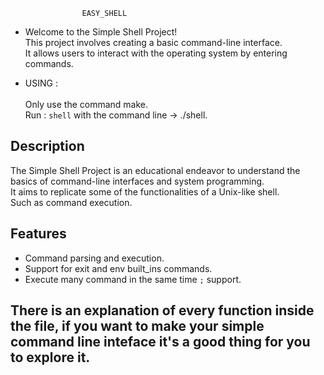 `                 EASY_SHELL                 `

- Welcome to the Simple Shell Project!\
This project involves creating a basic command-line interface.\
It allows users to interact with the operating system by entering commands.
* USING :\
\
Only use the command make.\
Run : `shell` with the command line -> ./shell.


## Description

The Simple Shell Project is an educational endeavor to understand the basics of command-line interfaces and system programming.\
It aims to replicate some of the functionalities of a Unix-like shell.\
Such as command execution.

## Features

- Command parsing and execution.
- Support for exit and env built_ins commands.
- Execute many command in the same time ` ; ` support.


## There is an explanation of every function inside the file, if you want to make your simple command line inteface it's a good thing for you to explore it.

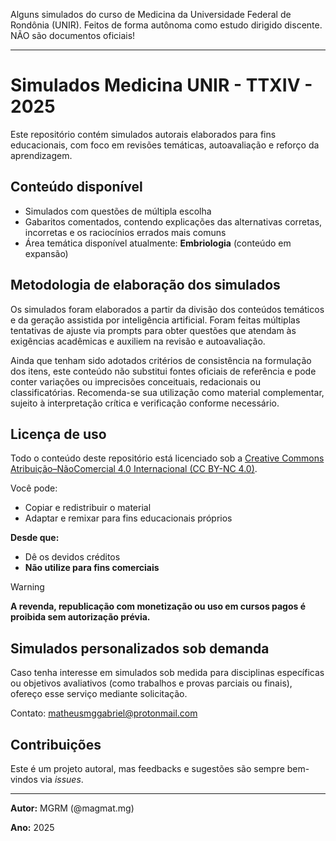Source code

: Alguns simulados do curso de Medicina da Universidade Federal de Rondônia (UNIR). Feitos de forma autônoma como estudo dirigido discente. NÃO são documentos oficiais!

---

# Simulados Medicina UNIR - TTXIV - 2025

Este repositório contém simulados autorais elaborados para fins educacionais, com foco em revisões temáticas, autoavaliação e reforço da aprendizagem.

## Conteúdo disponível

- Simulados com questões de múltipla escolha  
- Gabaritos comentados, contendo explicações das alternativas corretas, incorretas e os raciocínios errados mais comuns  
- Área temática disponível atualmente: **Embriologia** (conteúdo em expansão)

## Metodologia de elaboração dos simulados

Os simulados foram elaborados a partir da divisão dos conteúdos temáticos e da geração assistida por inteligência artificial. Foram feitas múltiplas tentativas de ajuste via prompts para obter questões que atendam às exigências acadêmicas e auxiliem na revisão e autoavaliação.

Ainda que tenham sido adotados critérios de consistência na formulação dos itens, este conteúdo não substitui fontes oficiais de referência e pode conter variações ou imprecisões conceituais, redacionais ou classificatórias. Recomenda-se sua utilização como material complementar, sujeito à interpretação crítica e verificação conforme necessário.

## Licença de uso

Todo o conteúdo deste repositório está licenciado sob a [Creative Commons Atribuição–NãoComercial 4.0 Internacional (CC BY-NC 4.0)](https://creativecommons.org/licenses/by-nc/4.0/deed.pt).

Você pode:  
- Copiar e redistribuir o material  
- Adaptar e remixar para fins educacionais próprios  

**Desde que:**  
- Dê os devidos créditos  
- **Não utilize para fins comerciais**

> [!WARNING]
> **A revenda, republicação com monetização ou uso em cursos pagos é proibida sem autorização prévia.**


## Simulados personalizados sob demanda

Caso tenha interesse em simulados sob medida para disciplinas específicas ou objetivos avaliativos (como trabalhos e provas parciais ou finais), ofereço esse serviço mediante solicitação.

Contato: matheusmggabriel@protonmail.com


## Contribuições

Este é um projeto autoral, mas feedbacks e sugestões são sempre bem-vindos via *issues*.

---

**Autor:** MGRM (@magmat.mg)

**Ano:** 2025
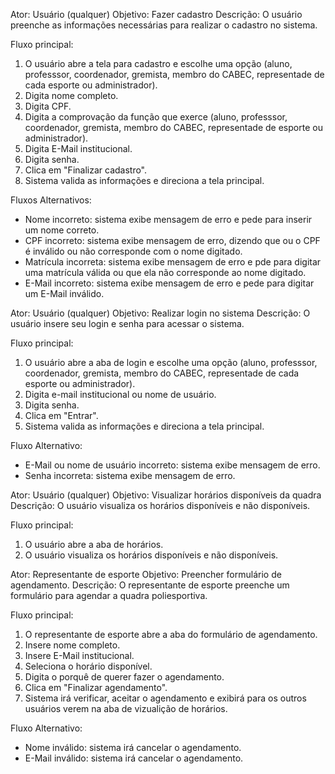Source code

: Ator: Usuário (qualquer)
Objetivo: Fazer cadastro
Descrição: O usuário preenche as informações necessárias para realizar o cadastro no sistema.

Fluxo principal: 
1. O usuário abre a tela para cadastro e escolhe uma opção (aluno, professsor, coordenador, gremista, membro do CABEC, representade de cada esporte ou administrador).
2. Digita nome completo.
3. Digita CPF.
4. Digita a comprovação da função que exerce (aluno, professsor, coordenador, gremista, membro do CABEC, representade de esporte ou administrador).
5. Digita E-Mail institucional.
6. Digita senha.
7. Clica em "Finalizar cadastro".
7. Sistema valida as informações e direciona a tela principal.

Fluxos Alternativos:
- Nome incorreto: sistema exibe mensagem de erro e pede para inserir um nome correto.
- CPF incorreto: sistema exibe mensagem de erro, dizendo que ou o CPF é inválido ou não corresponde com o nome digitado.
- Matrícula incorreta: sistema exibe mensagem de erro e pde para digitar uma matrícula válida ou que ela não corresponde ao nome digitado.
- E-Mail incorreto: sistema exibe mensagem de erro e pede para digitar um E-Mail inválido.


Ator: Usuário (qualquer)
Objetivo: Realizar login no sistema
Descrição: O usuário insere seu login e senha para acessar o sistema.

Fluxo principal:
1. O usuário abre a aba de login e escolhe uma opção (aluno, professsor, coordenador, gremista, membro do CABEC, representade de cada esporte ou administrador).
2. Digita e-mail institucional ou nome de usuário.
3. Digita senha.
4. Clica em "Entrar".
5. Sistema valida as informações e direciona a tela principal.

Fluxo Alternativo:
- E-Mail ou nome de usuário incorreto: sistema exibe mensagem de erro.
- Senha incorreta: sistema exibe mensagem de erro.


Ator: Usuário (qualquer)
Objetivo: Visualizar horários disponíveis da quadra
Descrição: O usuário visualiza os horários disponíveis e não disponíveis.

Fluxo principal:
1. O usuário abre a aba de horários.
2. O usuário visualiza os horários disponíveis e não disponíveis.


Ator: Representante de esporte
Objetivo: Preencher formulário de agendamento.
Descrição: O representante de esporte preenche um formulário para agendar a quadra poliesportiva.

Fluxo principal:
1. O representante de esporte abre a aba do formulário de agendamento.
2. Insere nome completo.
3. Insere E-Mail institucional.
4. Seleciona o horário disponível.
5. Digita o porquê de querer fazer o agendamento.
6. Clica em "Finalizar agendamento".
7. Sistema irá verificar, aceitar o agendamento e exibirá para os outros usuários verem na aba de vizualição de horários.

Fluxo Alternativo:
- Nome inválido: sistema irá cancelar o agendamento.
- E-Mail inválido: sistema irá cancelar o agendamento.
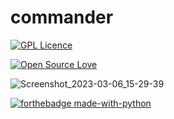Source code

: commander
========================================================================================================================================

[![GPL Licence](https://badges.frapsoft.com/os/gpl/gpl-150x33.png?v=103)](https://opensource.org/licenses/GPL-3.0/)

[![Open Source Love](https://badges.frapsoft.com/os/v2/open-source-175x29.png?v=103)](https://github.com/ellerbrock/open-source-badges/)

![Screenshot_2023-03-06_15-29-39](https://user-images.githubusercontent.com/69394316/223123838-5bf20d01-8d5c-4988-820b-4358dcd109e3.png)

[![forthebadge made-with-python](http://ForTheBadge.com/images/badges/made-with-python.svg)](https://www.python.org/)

...

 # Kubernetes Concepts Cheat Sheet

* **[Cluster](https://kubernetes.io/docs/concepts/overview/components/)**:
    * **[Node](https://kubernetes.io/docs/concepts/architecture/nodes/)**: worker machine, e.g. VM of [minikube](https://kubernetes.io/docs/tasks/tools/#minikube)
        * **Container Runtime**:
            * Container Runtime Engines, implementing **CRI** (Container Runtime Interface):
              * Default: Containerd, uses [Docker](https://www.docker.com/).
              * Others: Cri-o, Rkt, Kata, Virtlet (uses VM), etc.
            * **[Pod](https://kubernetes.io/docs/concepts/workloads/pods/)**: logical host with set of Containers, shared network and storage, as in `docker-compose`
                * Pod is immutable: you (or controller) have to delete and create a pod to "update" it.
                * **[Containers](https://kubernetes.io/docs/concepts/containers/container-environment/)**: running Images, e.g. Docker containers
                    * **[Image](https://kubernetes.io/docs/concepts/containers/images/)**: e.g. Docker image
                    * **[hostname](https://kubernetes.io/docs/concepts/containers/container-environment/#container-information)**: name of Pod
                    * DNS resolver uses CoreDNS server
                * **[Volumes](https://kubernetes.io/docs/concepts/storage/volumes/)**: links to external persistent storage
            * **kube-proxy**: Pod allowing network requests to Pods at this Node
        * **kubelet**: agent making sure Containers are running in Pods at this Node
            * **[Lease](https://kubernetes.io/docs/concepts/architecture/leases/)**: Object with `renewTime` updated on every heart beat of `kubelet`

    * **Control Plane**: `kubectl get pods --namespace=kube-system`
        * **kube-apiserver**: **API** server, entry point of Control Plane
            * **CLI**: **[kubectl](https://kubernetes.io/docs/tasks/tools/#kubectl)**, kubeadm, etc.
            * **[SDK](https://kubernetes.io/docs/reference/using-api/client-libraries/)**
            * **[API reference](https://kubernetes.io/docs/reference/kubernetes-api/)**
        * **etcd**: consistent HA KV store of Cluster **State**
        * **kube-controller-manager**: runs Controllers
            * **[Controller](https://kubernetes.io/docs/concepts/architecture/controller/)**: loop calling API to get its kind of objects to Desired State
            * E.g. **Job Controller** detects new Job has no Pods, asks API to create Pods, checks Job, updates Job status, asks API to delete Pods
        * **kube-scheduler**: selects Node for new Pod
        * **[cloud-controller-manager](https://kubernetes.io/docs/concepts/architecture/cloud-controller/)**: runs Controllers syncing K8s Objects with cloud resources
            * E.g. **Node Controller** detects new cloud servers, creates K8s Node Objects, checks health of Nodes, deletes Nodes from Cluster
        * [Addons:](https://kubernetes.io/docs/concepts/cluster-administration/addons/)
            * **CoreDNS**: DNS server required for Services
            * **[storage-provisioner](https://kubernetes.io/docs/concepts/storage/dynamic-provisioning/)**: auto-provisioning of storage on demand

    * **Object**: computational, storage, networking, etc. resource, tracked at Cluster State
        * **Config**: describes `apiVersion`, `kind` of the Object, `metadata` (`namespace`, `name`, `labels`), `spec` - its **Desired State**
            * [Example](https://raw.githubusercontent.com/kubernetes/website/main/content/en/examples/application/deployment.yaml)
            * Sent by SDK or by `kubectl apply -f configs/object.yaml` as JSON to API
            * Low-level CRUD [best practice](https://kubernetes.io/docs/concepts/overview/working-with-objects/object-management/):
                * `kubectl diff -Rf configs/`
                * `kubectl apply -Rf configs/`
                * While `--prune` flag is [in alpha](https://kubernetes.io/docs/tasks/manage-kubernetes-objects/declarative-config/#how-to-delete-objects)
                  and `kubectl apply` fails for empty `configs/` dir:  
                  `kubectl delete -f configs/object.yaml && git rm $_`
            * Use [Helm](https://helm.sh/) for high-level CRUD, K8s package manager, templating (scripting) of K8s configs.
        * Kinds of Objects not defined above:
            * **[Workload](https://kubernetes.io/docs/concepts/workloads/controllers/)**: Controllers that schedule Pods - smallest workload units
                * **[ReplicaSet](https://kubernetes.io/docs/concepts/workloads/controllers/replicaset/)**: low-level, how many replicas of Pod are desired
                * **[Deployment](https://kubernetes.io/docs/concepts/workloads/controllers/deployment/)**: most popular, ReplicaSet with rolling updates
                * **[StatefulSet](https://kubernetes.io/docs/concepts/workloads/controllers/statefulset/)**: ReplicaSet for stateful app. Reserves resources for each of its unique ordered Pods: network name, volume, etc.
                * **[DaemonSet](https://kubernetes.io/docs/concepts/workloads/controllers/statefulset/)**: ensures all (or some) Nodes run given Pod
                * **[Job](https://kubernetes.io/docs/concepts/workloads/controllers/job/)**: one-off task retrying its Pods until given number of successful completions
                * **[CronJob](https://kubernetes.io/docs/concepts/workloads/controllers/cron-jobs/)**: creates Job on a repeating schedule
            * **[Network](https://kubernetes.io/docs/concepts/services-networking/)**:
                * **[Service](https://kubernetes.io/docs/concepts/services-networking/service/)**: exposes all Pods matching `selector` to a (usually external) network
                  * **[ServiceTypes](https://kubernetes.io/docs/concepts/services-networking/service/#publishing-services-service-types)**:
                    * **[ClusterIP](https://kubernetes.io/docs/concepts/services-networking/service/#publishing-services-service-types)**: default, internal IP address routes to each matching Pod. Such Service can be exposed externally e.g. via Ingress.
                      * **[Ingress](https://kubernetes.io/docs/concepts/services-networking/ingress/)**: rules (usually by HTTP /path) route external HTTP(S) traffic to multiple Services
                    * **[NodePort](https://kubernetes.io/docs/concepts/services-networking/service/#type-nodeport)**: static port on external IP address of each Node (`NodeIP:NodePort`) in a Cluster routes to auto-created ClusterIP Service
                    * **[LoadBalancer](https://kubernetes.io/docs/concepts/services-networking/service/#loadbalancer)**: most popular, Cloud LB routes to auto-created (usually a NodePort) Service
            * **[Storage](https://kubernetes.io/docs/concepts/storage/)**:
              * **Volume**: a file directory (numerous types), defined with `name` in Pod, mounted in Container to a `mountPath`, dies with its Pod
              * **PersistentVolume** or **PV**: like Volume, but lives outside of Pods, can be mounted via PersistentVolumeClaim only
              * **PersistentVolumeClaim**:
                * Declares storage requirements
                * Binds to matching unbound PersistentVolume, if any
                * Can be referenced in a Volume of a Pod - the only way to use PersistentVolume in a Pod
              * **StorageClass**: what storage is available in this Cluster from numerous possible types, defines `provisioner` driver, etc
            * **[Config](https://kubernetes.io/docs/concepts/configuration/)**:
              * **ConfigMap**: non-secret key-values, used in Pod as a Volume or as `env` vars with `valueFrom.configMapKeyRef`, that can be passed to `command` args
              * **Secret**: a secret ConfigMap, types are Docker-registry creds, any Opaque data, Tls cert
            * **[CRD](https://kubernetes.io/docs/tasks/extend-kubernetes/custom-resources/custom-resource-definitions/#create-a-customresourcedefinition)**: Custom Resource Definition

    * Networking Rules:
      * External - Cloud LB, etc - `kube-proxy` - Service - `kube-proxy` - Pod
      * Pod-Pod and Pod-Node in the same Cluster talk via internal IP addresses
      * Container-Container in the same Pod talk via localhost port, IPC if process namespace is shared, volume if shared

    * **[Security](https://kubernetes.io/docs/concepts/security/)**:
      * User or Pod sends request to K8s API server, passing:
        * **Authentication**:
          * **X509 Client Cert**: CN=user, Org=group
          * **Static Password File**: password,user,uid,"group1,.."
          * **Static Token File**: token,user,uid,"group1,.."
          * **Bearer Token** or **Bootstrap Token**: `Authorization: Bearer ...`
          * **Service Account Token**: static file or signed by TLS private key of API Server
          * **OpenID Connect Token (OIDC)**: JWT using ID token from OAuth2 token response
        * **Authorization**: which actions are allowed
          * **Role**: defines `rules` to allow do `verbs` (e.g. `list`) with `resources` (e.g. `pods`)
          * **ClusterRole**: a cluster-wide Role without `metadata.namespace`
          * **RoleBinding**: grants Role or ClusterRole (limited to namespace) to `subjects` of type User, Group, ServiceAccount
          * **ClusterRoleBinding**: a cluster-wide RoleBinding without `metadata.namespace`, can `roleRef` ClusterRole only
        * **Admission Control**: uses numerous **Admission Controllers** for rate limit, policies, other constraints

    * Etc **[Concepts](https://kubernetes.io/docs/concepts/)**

* * *

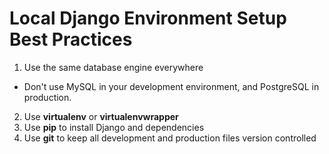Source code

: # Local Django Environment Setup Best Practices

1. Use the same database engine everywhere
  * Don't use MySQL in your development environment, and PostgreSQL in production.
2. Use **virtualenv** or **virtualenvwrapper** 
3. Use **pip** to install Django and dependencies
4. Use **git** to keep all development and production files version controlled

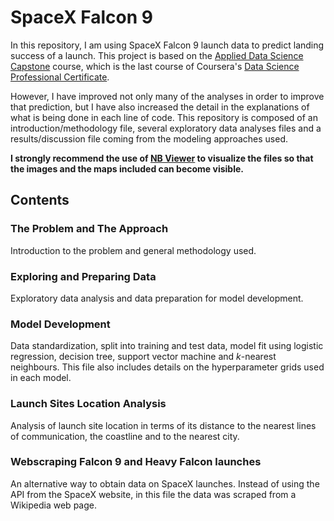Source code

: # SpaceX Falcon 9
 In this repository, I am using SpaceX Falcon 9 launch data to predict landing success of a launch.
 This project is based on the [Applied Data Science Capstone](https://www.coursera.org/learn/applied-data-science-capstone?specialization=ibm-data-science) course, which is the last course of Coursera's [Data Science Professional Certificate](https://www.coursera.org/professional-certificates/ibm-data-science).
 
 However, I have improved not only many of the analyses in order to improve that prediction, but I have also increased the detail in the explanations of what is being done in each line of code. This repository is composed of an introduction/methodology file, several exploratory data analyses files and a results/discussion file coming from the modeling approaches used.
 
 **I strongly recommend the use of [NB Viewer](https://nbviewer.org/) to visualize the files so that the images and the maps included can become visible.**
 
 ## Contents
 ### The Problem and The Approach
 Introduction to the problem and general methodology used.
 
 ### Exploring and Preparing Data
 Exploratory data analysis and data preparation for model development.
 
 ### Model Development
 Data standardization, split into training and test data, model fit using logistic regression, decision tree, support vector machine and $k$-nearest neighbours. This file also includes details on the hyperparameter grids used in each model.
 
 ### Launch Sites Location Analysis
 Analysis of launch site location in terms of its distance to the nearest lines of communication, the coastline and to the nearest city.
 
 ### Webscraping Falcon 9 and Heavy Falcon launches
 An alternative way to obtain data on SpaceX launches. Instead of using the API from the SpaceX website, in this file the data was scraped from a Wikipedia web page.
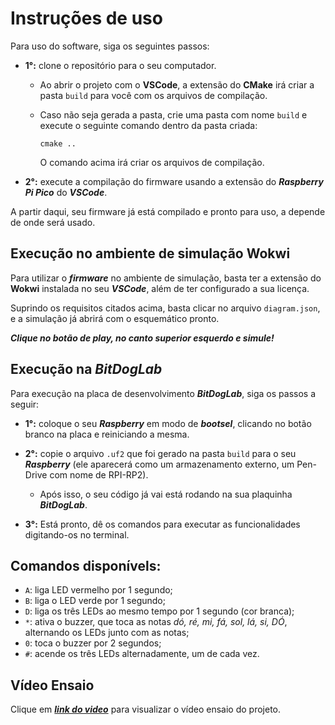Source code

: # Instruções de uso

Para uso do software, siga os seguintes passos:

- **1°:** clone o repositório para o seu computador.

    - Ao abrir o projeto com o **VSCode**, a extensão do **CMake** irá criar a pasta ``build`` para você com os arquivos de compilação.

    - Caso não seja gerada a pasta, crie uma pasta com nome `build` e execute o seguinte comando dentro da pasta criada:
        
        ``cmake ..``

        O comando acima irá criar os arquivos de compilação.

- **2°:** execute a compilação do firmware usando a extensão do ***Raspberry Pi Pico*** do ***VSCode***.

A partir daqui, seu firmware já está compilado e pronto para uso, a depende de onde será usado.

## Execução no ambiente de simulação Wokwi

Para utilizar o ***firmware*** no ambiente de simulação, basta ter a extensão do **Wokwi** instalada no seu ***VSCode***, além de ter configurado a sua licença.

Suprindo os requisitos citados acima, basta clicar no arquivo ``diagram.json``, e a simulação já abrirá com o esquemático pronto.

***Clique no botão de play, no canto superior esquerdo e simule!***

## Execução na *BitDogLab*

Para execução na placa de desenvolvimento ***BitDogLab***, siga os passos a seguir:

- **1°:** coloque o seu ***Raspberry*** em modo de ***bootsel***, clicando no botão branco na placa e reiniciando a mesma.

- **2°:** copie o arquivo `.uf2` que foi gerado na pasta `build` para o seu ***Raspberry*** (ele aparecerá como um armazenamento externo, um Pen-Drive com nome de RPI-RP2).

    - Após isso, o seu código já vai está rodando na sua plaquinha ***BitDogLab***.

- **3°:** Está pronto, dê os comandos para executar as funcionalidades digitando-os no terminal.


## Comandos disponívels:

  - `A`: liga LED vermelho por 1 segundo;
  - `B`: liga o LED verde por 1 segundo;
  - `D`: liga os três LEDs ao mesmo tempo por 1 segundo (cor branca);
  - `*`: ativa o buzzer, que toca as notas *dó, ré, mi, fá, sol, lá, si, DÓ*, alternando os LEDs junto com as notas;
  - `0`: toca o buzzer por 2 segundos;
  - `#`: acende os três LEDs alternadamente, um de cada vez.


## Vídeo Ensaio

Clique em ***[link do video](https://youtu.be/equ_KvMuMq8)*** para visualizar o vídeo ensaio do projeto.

- **TASK PROMPT**: The response should be the listing above, limited to the lines between the one holding "Containerd, uses [Docker](https://www.docker.com/)." and the one holding "of Control Plane", inclusive, reproduced exactly.

- **TASK SOLUTION**:
              * Default: Containerd, uses [Docker](https://www.docker.com/).
              * Others: Cri-o, Rkt, Kata, Virtlet (uses VM), etc.
            * **[Pod](https://kubernetes.io/docs/concepts/workloads/pods/)**: logical host with set of Containers, shared network and storage, as in `docker-compose`
                * Pod is immutable: you (or controller) have to delete and create a pod to "update" it.
                * **[Containers](https://kubernetes.io/docs/concepts/containers/container-environment/)**: running Images, e.g. Docker containers
                    * **[Image](https://kubernetes.io/docs/concepts/containers/images/)**: e.g. Docker image
                    * **[hostname](https://kubernetes.io/docs/concepts/containers/container-environment/#container-information)**: name of Pod
                    * DNS resolver uses CoreDNS server
                * **[Volumes](https://kubernetes.io/docs/concepts/storage/volumes/)**: links to external persistent storage
            * **kube-proxy**: Pod allowing network requests to Pods at this Node
        * **kubelet**: agent making sure Containers are running in Pods at this Node
            * **[Lease](https://kubernetes.io/docs/concepts/architecture/leases/)**: Object with `renewTime` updated on every heart beat of `kubelet`

    * **Control Plane**: `kubectl get pods --namespace=kube-system`
        * **kube-apiserver**: **API** server, entry point of Control Plane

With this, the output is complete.